**PROBLEM:** Every line below should be given again without alteration.

**TASK INPUTS:**
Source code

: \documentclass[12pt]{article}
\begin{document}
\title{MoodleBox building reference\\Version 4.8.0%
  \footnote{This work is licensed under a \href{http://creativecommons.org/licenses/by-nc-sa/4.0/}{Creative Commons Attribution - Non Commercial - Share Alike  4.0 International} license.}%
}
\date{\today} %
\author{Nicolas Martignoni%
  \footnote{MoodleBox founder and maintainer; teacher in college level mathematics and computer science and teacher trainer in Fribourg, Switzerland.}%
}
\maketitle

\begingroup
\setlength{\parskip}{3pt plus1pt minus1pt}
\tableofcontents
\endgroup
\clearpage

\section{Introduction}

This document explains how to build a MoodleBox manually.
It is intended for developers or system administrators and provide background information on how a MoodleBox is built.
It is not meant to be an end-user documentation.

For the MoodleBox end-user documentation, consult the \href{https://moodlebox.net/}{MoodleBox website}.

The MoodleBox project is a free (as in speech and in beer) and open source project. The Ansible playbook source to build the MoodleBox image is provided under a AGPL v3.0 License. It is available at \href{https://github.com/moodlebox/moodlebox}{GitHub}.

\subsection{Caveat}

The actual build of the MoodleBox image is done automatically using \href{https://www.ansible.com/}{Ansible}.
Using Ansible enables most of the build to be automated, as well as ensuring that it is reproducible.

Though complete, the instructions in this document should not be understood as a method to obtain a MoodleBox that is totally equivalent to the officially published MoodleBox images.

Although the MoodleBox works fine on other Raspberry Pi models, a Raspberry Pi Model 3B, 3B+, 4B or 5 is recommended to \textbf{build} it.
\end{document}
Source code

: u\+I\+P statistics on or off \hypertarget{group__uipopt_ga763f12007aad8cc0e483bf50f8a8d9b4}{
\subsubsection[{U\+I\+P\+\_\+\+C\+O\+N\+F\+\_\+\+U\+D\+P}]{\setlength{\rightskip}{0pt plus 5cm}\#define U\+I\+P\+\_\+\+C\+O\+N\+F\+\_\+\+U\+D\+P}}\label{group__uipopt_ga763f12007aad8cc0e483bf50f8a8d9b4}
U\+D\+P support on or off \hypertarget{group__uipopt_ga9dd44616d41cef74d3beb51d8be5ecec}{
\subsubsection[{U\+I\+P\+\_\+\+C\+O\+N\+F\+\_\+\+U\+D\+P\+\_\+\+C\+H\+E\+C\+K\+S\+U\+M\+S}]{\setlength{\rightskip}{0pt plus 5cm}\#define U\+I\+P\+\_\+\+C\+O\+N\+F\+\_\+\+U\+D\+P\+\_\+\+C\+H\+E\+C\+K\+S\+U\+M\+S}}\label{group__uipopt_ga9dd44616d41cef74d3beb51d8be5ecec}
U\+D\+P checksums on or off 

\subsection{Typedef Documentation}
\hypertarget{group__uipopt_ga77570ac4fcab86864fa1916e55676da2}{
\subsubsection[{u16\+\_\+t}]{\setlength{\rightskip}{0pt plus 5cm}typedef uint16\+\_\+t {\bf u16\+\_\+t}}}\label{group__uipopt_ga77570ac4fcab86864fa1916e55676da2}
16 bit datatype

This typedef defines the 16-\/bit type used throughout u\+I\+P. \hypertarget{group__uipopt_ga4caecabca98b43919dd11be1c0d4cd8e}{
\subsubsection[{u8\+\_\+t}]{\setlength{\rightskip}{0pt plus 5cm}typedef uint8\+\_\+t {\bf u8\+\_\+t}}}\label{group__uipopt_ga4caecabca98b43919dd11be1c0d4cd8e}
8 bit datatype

**ANSWER SPACE:**
Source code

: \documentclass[12pt]{article}
\begin{document}
\title{MoodleBox building reference\\Version 4.8.0%
  \footnote{This work is licensed under a \href{http://creativecommons.org/licenses/by-nc-sa/4.0/}{Creative Commons Attribution - Non Commercial - Share Alike  4.0 International} license.}%
}
\date{\today} %
\author{Nicolas Martignoni%
  \footnote{MoodleBox founder and maintainer; teacher in college level mathematics and computer science and teacher trainer in Fribourg, Switzerland.}%
}
\maketitle

\begingroup
\setlength{\parskip}{3pt plus1pt minus1pt}
\tableofcontents
\endgroup
\clearpage

\section{Introduction}

This document explains how to build a MoodleBox manually.
It is intended for developers or system administrators and provide background information on how a MoodleBox is built.
It is not meant to be an end-user documentation.

For the MoodleBox end-user documentation, consult the \href{https://moodlebox.net/}{MoodleBox website}.

The MoodleBox project is a free (as in speech and in beer) and open source project. The Ansible playbook source to build the MoodleBox image is provided under a AGPL v3.0 License. It is available at \href{https://github.com/moodlebox/moodlebox}{GitHub}.

\subsection{Caveat}

The actual build of the MoodleBox image is done automatically using \href{https://www.ansible.com/}{Ansible}.
Using Ansible enables most of the build to be automated, as well as ensuring that it is reproducible.

Though complete, the instructions in this document should not be understood as a method to obtain a MoodleBox that is totally equivalent to the officially published MoodleBox images.

Although the MoodleBox works fine on other Raspberry Pi models, a Raspberry Pi Model 3B, 3B+, 4B or 5 is recommended to \textbf{build} it.
\end{document}
Source code

: u\+I\+P statistics on or off \hypertarget{group__uipopt_ga763f12007aad8cc0e483bf50f8a8d9b4}{
\subsubsection[{U\+I\+P\+\_\+\+C\+O\+N\+F\+\_\+\+U\+D\+P}]{\setlength{\rightskip}{0pt plus 5cm}\#define U\+I\+P\+\_\+\+C\+O\+N\+F\+\_\+\+U\+D\+P}}\label{group__uipopt_ga763f12007aad8cc0e483bf50f8a8d9b4}
U\+D\+P support on or off \hypertarget{group__uipopt_ga9dd44616d41cef74d3beb51d8be5ecec}{
\subsubsection[{U\+I\+P\+\_\+\+C\+O\+N\+F\+\_\+\+U\+D\+P\+\_\+\+C\+H\+E\+C\+K\+S\+U\+M\+S}]{\setlength{\rightskip}{0pt plus 5cm}\#define U\+I\+P\+\_\+\+C\+O\+N\+F\+\_\+\+U\+D\+P\+\_\+\+C\+H\+E\+C\+K\+S\+U\+M\+S}}\label{group__uipopt_ga9dd44616d41cef74d3beb51d8be5ecec}
U\+D\+P checksums on or off 

\subsection{Typedef Documentation}
\hypertarget{group__uipopt_ga77570ac4fcab86864fa1916e55676da2}{
\subsubsection[{u16\+\_\+t}]{\setlength{\rightskip}{0pt plus 5cm}typedef uint16\+\_\+t {\bf u16\+\_\+t}}}\label{group__uipopt_ga77570ac4fcab86864fa1916e55676da2}
16 bit datatype

This typedef defines the 16-\/bit type used throughout u\+I\+P. \hypertarget{group__uipopt_ga4caecabca98b43919dd11be1c0d4cd8e}{
\subsubsection[{u8\+\_\+t}]{\setlength{\rightskip}{0pt plus 5cm}typedef uint8\+\_\+t {\bf u8\+\_\+t}}}\label{group__uipopt_ga4caecabca98b43919dd11be1c0d4cd8e}
8 bit datatype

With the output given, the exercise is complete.